RECORDS SHOWN:
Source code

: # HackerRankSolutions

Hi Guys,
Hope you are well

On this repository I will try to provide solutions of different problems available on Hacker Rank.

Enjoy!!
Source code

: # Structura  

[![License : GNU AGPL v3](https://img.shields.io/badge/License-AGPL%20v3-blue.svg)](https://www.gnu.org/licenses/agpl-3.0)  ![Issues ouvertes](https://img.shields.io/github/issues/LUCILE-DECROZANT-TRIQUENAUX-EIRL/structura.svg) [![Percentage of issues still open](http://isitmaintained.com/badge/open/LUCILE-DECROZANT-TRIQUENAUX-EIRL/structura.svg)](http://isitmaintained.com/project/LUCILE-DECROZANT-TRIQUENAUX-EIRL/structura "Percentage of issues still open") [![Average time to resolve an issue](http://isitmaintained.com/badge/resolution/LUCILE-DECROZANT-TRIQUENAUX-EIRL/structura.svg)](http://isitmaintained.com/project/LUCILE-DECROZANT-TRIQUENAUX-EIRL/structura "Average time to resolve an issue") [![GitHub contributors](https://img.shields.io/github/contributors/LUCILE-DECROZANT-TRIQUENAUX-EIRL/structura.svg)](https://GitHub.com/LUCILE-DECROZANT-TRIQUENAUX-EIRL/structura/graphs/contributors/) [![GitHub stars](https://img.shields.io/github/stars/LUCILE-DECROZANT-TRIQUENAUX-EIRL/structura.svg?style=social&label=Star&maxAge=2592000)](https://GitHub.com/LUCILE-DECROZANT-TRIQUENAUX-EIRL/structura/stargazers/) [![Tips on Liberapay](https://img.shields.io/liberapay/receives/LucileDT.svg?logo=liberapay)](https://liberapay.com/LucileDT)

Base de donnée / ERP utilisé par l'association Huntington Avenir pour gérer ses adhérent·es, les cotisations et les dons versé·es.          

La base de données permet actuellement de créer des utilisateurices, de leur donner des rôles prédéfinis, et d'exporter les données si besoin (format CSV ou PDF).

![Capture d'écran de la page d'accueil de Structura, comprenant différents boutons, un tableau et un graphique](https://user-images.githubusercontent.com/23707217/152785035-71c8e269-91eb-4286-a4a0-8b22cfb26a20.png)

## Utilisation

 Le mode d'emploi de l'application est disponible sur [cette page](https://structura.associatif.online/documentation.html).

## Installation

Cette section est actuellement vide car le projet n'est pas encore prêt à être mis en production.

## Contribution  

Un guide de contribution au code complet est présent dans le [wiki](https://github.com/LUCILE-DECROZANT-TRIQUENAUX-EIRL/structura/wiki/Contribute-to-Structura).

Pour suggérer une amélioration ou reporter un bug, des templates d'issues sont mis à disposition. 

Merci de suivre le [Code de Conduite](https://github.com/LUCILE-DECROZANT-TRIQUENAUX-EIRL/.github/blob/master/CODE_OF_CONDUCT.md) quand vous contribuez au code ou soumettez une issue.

TASK INSTRUCTIONS: Begin with the line containing "## Installation" and repeat each line exactly until the records above end.

RESULT OF THE TASK:
## Installation

Cette section est actuellement vide car le projet n'est pas encore prêt à être mis en production.

## Contribution  

Un guide de contribution au code complet est présent dans le [wiki](https://github.com/LUCILE-DECROZANT-TRIQUENAUX-EIRL/structura/wiki/Contribute-to-Structura).

Pour suggérer une amélioration ou reporter un bug, des templates d'issues sont mis à disposition. 

Merci de suivre le [Code de Conduite](https://github.com/LUCILE-DECROZANT-TRIQUENAUX-EIRL/.github/blob/master/CODE_OF_CONDUCT.md) quand vous contribuez au code ou soumettez une issue.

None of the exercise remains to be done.